27 Nov 2024 | Opinion | Australian Open |
Clayton: Two Sandbelt classics will be stars of this Australian Open
by Mike Clayton
Most professional golf tournaments are reliant on players being the stars of the show, but the game at the top level is so awash with money it makes it all but impossible to entice the few current day superstars to our shores to play.
Few, if any, are as big as Jack Nicklaus, Arnold Palmer or Gary Player were in the 1960s and 1970s when they came here routinely and, between them, won the Australian Open 14 times.

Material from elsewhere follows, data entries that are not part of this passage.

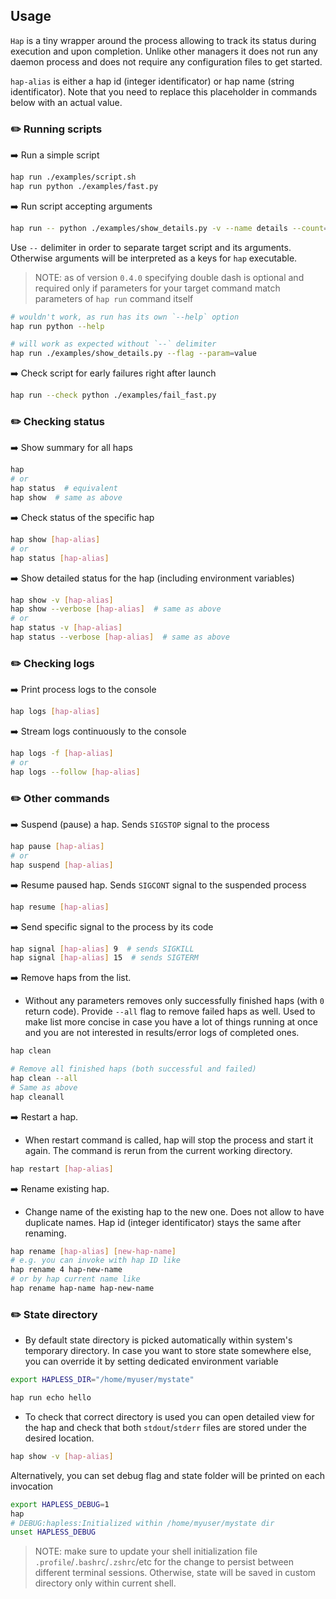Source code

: ## Usage

`Hap` is a tiny wrapper around the process allowing to track its status during execution and upon completion. Unlike other managers it does not run any daemon process and does not require any configuration files to get started.

`hap-alias` is either a hap id (integer identificator) or hap name (string identificator). Note that you need to replace this placeholder in commands below with an actual value.

### ✏️ Running scripts

➡️ Run a simple script

```bash
hap run ./examples/script.sh
hap run python ./examples/fast.py
```

➡️ Run script accepting arguments

```bash
hap run -- python ./examples/show_details.py -v --name details --count=5
```

Use `--` delimiter in order to separate target script and its arguments. Otherwise arguments will be interpreted as a keys for `hap` executable.

> NOTE: as of version `0.4.0` specifying double dash is optional and required only if parameters for your target command match parameters of `hap run` command itself

```bash
# wouldn't work, as run has its own `--help` option
hap run python --help

# will work as expected without `--` delimiter
hap run ./examples/show_details.py --flag --param=value
```

➡️ Check script for early failures right after launch

```bash
hap run --check python ./examples/fail_fast.py
```

### ✏️ Checking status

➡️ Show summary for all haps

```bash
hap
# or
hap status  # equivalent
hap show  # same as above
```

➡️ Check status of the specific hap

```bash
hap show [hap-alias]
# or
hap status [hap-alias]
```

➡️ Show detailed status for the hap (including environment variables)

```bash
hap show -v [hap-alias]
hap show --verbose [hap-alias]  # same as above
# or
hap status -v [hap-alias]
hap status --verbose [hap-alias]  # same as above
```

### ✏️ Checking logs

➡️ Print process logs to the console

```bash
hap logs [hap-alias]
```

➡️ Stream logs continuously to the console

```bash
hap logs -f [hap-alias]
# or
hap logs --follow [hap-alias]
```

### ✏️ Other commands

➡️ Suspend (pause) a hap. Sends `SIGSTOP` signal to the process

```bash
hap pause [hap-alias]
# or
hap suspend [hap-alias]
```

➡️ Resume paused hap. Sends `SIGCONT` signal to the suspended process

```bash
hap resume [hap-alias]
```

➡️ Send specific signal to the process by its code

```bash
hap signal [hap-alias] 9  # sends SIGKILL
hap signal [hap-alias] 15  # sends SIGTERM
```

➡️ Remove haps from the list.

- Without any parameters removes only successfully finished haps (with `0` return code). Provide `--all` flag to remove failed haps as well. Used to make list more concise in case you have a lot of things running at once and you are not interested in results/error logs of completed ones.

```bash
hap clean

# Remove all finished haps (both successful and failed)
hap clean --all
# Same as above
hap cleanall
```

➡️ Restart a hap.

- When restart command is called, hap will stop the process and start it again. The command is rerun from the current working directory.

```bash
hap restart [hap-alias]
```

➡️ Rename existing hap.

- Change name of the existing hap to the new one. Does not allow to have duplicate names. Hap id (integer identificator) stays the same after renaming.

```bash
hap rename [hap-alias] [new-hap-name]
# e.g. you can invoke with hap ID like
hap rename 4 hap-new-name
# or by hap current name like
hap rename hap-name hap-new-name
```

### ✏️ State directory

- By default state directory is picked automatically within system's temporary directory. In case you want to store state somewhere else, you can override it by setting dedicated environment variable

```bash
export HAPLESS_DIR="/home/myuser/mystate"

hap run echo hello
```

- To check that correct directory is used you can open detailed view for the hap and check that both `stdout`/`stderr` files are stored under the desired location.

```bash
hap show -v [hap-alias]
```

Alternatively, you can set debug flag and state folder will be printed on each invocation

```bash
export HAPLESS_DEBUG=1
hap
# DEBUG:hapless:Initialized within /home/myuser/mystate dir
unset HAPLESS_DEBUG
```

> NOTE: make sure to update your shell initialization file `.profile`/`.bashrc`/`.zshrc`/etc for the change to persist between different terminal sessions. Otherwise, state will be saved in custom directory only within current shell.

Instead, at this week’s twinned men’s and women’s ISPS HANDA Australian Open at Kingston Heath and Victoria, the field is headlined by our local stars including Min Woo Lee and big sister, Minjee, the Camerons Smith and Davis, Marc Leishman, Hannah Green and the PGA champion Elvis Smylie playing his first week as the bright young star with expectations on his shoulders. (He’ll be just fine.)
The other young Australian hopeful this week is Karl Vilips who only turned pro in June but played well enough over the second half of the Korn Ferry Tour season to earn his 2025 PGA Tour card.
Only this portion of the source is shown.